[[ DATA FOR PROCESSING, beginning ]]
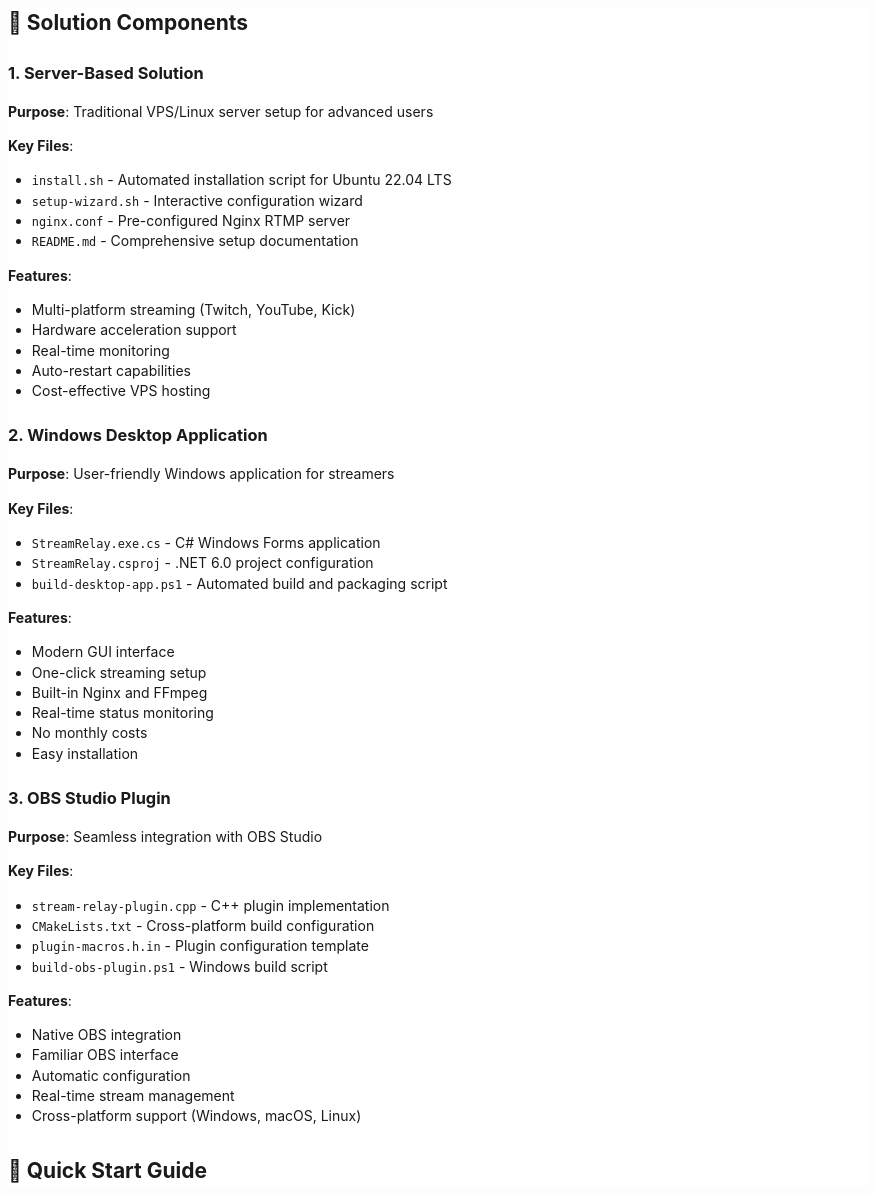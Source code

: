 ## 🔧 Solution Components

### 1. Server-Based Solution

**Purpose**: Traditional VPS/Linux server setup for advanced users

**Key Files**:
- `install.sh` - Automated installation script for Ubuntu 22.04 LTS
- `setup-wizard.sh` - Interactive configuration wizard
- `nginx.conf` - Pre-configured Nginx RTMP server
- `README.md` - Comprehensive setup documentation

**Features**:
- Multi-platform streaming (Twitch, YouTube, Kick)
- Hardware acceleration support
- Real-time monitoring
- Auto-restart capabilities
- Cost-effective VPS hosting

### 2. Windows Desktop Application

**Purpose**: User-friendly Windows application for streamers

**Key Files**:
- `StreamRelay.exe.cs` - C# Windows Forms application
- `StreamRelay.csproj` - .NET 6.0 project configuration
- `build-desktop-app.ps1` - Automated build and packaging script

**Features**:
- Modern GUI interface
- One-click streaming setup
- Built-in Nginx and FFmpeg
- Real-time status monitoring
- No monthly costs
- Easy installation

### 3. OBS Studio Plugin

**Purpose**: Seamless integration with OBS Studio

**Key Files**:
- `stream-relay-plugin.cpp` - C++ plugin implementation
- `CMakeLists.txt` - Cross-platform build configuration
- `plugin-macros.h.in` - Plugin configuration template
- `build-obs-plugin.ps1` - Windows build script

**Features**:
- Native OBS integration
- Familiar OBS interface
- Automatic configuration
- Real-time stream management
- Cross-platform support (Windows, macOS, Linux)

## 🚀 Quick Start Guide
[[ DATA FOR PROCESSING, end ]]
*INSTRUCTIONS TO FOLLOW*.
Word for word, print out all of the records above; pass over the pictures.

*WRITTEN ANSWER*.
Source code

: ## 🔧 Solution Components

### 1. Server-Based Solution

**Purpose**: Traditional VPS/Linux server setup for advanced users

**Key Files**:
- `install.sh` - Automated installation script for Ubuntu 22.04 LTS
- `setup-wizard.sh` - Interactive configuration wizard
- `nginx.conf` - Pre-configured Nginx RTMP server
- `README.md` - Comprehensive setup documentation

**Features**:
- Multi-platform streaming (Twitch, YouTube, Kick)
- Hardware acceleration support
- Real-time monitoring
- Auto-restart capabilities
- Cost-effective VPS hosting

### 2. Windows Desktop Application

**Purpose**: User-friendly Windows application for streamers

**Key Files**:
- `StreamRelay.exe.cs` - C# Windows Forms application
- `StreamRelay.csproj` - .NET 6.0 project configuration
- `build-desktop-app.ps1` - Automated build and packaging script

**Features**:
- Modern GUI interface
- One-click streaming setup
- Built-in Nginx and FFmpeg
- Real-time status monitoring
- No monthly costs
- Easy installation

### 3. OBS Studio Plugin

**Purpose**: Seamless integration with OBS Studio

**Key Files**:
- `stream-relay-plugin.cpp` - C++ plugin implementation
- `CMakeLists.txt` - Cross-platform build configuration
- `plugin-macros.h.in` - Plugin configuration template
- `build-obs-plugin.ps1` - Windows build script

**Features**:
- Native OBS integration
- Familiar OBS interface
- Automatic configuration
- Real-time stream management
- Cross-platform support (Windows, macOS, Linux)

## 🚀 Quick Start Guide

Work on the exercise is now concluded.